Peshwas’ Pride

A total of five temples can be found on this hill—the Devdeveshwar Temple dedicated to Lord Shiva and Parvati, and temples dedicated to Vithal, Rukmini, Vishnu and Kartikeyan. 

Published: 05th August 2018 05:00 AM  |   Last Updated: 04th August 2018 11:34 AM   |  A+A-

Staircase to the Parvati Hill

Express News Service

The Maratha Empire under the mighty Peshwas, who ruled from their capital Pune, extended from Tanjore (Thanjavur) in the south to Bengal in the east and Peshawar in the northwest. Even their legacy survives in a lofty manner, gazing down benevolently over their once capital—atop the Parvati hillock, the second highest point in the city, rising 2,100 feet above sea level.

Parvati hill or simply Parvati as the locals call it is a significant historical landmark, doubling as a trekking point and attracting fitness enthusiasts since long. Some 100-odd steps need to be navigated in order to reach the top, with the city shrinking in size with each little step.

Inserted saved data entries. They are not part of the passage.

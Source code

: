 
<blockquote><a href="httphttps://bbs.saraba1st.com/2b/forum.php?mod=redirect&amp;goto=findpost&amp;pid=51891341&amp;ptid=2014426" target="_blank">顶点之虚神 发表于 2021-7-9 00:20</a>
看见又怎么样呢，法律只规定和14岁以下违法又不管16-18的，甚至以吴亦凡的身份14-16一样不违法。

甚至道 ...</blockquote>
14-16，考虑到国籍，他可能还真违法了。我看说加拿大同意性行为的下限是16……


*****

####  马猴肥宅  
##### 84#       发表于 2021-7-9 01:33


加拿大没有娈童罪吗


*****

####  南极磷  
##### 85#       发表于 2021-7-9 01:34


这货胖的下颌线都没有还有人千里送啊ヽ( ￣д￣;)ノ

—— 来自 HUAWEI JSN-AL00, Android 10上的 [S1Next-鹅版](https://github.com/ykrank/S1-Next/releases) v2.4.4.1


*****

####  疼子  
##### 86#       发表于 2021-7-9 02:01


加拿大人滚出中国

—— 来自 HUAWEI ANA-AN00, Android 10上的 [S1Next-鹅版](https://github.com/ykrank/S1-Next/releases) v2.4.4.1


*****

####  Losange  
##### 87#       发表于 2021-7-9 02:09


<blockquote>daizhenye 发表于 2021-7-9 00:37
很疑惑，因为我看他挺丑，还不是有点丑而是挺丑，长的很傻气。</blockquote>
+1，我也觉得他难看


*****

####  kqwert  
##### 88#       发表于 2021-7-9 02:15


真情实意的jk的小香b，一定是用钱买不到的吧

But there’s a reward too waiting at the top in the form of a small eatery here which dishes out the local fare—vada pav, bhajjias, kanda pohe, etc. A total of five temples can be found on this hill—the Devdeveshwar Temple dedicated to Lord Shiva and Parvati, and temples dedicated to Vithal, Rukmini, Vishnu and Kartikeyan. 

Upon reaching the top, to the right is the Devdeveshwar Temple—the blackstone temple was built in 1749 by the third Peshwa Balaji Baji Rao. Slightly ahead is the Kartikeyan (Murugan) temple. Chances of listening to Tamil being spoken within the temple precincts are quite great considering that Murugan is a widely revered deity in Tamil Nadu. At other places, circular gaps fitted with iron grills provide a bird’s eye view of the city. The huge frangipani tree at the corner is said to be 250-year-old and was planted to provide fresh flowers for the puja ritual.

Some distance away, the dome of the Vishnu Temple in red, orange and cream colours paints a pretty picture. History enthusiasts will probably make a beeline for the Peshwa Museum here, a simple double-storey structure built in stone. But it’s the treasures inside that captivate—weaponry, coinage, utensils, wooden furniture, modes of transport (palanquin), gifts acquired, etc—laying bare before the visitors. 
No visit to Pune can be deemed complete if you don’t see Parvati Hill—the legacy of the once mighty Peshwas.